The Information Commissioner’s Office (ICO) is investigating the Brexit Party for its failure to hand over personal voter data, according to Sky News.
Those protected under General Data Protection Regulation (GDPR) laws have a right to access a copy of their personal data from an organisation through the Subject Access Request (SAR) process. They are entitled to a response within a month, free of charge.
The majority of SARs in question flooded in just before the European elections in May, a critical time in the campaign process, according to a Brexit Party spokesperson.
“During the European elections, there was a coordinated attempt by campaigners to flood the Brexit Party with Subject Access Requests,” the spokesperson said.
“All political parties are allowed access to the electoral register so they can send literature to voters. However, inaccurate claims circulated on social media, claiming we had acquired people’s addresses improperly, leading to the written requests asking for access to information.”
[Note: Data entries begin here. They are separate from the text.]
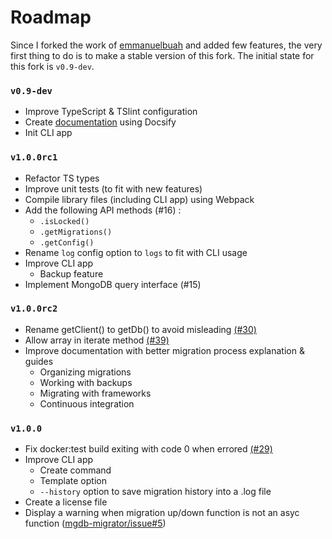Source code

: # Roadmap

Since I forked the work of [emmanuelbuah](https://github.com/emmanuelbuah) and added few features, the very first thing to do is to make a stable version of this fork. The initial state for this fork is `v0.9-dev`.

### `v0.9-dev`

- Improve TypeScript & TSlint configuration
- Create [documentation](https://sundowndev.github.io/underbase/) using Docsify
- Init CLI app

### `v1.0.0rc1`

- Refactor TS types
- Improve unit tests (to fit with new features)
- Compile library files (including CLI app) using Webpack
- Add the following API methods (#16) : 
  - `.isLocked()`
  - `.getMigrations()`
  - `.getConfig()`
- Rename `log` config option to `logs` to fit with CLI usage
- Improve CLI app
  - Backup feature
- Implement MongoDB query interface (#15)

### `v1.0.0rc2`

- Rename getClient() to getDb() to avoid misleading [(#30)](https://github.com/sundowndev/underbase/issues/30)
- Allow array in iterate method [(#39)](https://github.com/sundowndev/underbase/issues/39)
- Improve documentation with better migration process explanation & guides
  - Organizing migrations
  - Working with backups
  - Migrating with frameworks
  - Continuous integration

### `v1.0.0`

-  Fix docker:test build exiting with code 0 when errored [(#29)](https://github.com/sundowndev/underbase/issues/29)
- Improve CLI app
  - Create command
  - Template option
  - `--history` option to save migration history into a .log file
- Create a license file
- Display a warning when migration up/down function is not an asyc function ([mgdb-migrator/issue#5](https://github.com/emmanuelbuah/mgdb-migrator/issues/5))
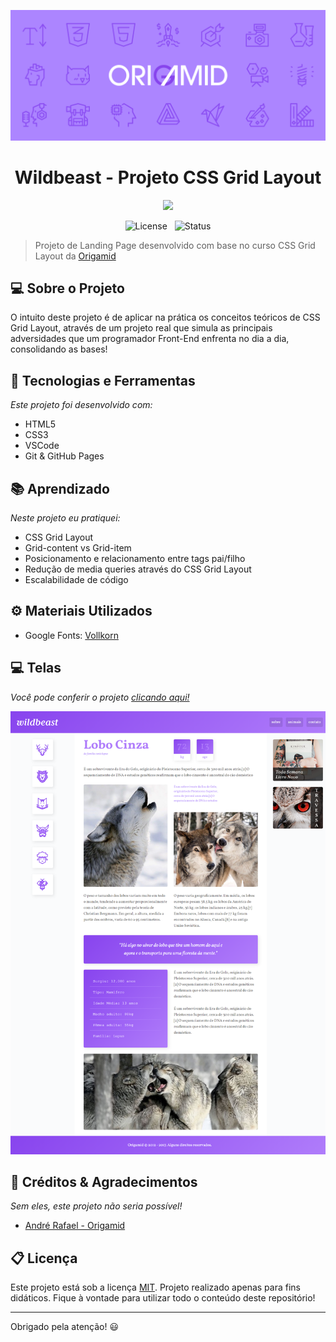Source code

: ![Header Project](./assets/repo/header.png)
<div align="center">
<h1>Wildbeast - Projeto CSS Grid Layout</h1>

<a href="https://dannesx.github.io/wildbeast">![](https://img.shields.io/badge/-Confira%20o%20projeto%20online!-brightgreen)</a>

![License](https://img.shields.io/badge/License-MIT-informational)
 &nbsp;
![Status](https://img.shields.io/badge/Status-Finalizado-informational) 
</div>

>Projeto de Landing Page desenvolvido com base no curso CSS Grid Layout da [Origamid](https://origamid.com/)

## 💻 Sobre o Projeto

O intuito deste projeto é de aplicar na prática os conceitos teóricos de CSS Grid Layout, através de um projeto real que simula as principais adversidades que um programador Front-End enfrenta no dia a dia, consolidando as bases!

## 🚀 Tecnologias e Ferramentas

*Este projeto foi desenvolvido com:*

- HTML5
- CSS3
- VSCode
- Git & GitHub Pages

## 📚 Aprendizado

*Neste projeto eu pratiquei:*

- CSS Grid Layout
- Grid-content vs Grid-item
- Posicionamento e relacionamento entre tags pai/filho
- Redução de media queries através do CSS Grid Layout
- Escalabilidade de código

## ⚙️ Materiais Utilizados

- Google Fonts: [Vollkorn](https://fonts.google.com/specimen/Vollkorn)

## 💻 Telas

*Você pode conferir o projeto [clicando aqui!](https://dannesx.github.io/wildbeast)*

![](/assets/repo/tela1.png)


## 🤖 Créditos & Agradecimentos

*Sem eles, este projeto não seria possível!*

- [André Rafael - Origamid](https://origamid.com)

## 📋 Licença

Este projeto está sob a licença [MIT](LICENSE). Projeto realizado apenas para fins didáticos. Fique à vontade para utilizar todo o conteúdo deste repositório!

---

Obrigado pela atenção! 😃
Many social media posts from pro-EU accounts around that time did, in fact, call for people to request personal data access from the Brexit Party. While some merely wondered why they had been sent leaflets and how the party got their personal details, others suggested using SARs to interfere with the party’s election efforts.
“European GDPR rules can be weaponised to stop political parties using our data to manipulate us,” a Twitter post from 8 May read. “If a thousand people demanded to see all their data, any organisation would be very busy, to say the least . . .”
The ICO has given the Brexit Party until 22 November to answer the data requests, according to Sky News.
“We have responded to the vast majority of letters,” the Brexit Party spokesperson said. “Around 0.2% are currently being dealt with and we will meet the deadline agreed with the ICO.”
The ICO will not comment on the ongoing investigation. “We will however, be closely monitoring how personal data is being used during political campaigning and making sure that all parties and campaigns are aware of their responsibilities under data protection and direct marketing laws,” an ICO spokesperson told IT Pro.
Although the data obtained by the Brexit Party was likely obtained through innocuous, entirely legal means, the distrust of voters in the political marketing process has some precedent. Their personal data was exploited when the Vote Leave campaign sent 196,154 unsolicited and unlawful text messages prior to the 2016 EU referendum, for which they paid the ICO a fine of £40,000.
Nevertheless, the Brexit Party investigation has important implications for the way personal data is viewed as an asset in political campaigns. Data and democracy project officer at the campaign group Open Rights Group, Pascal Crowe, told Sky News the investigation highlights “the increasing importance of data rights in the political sphere”.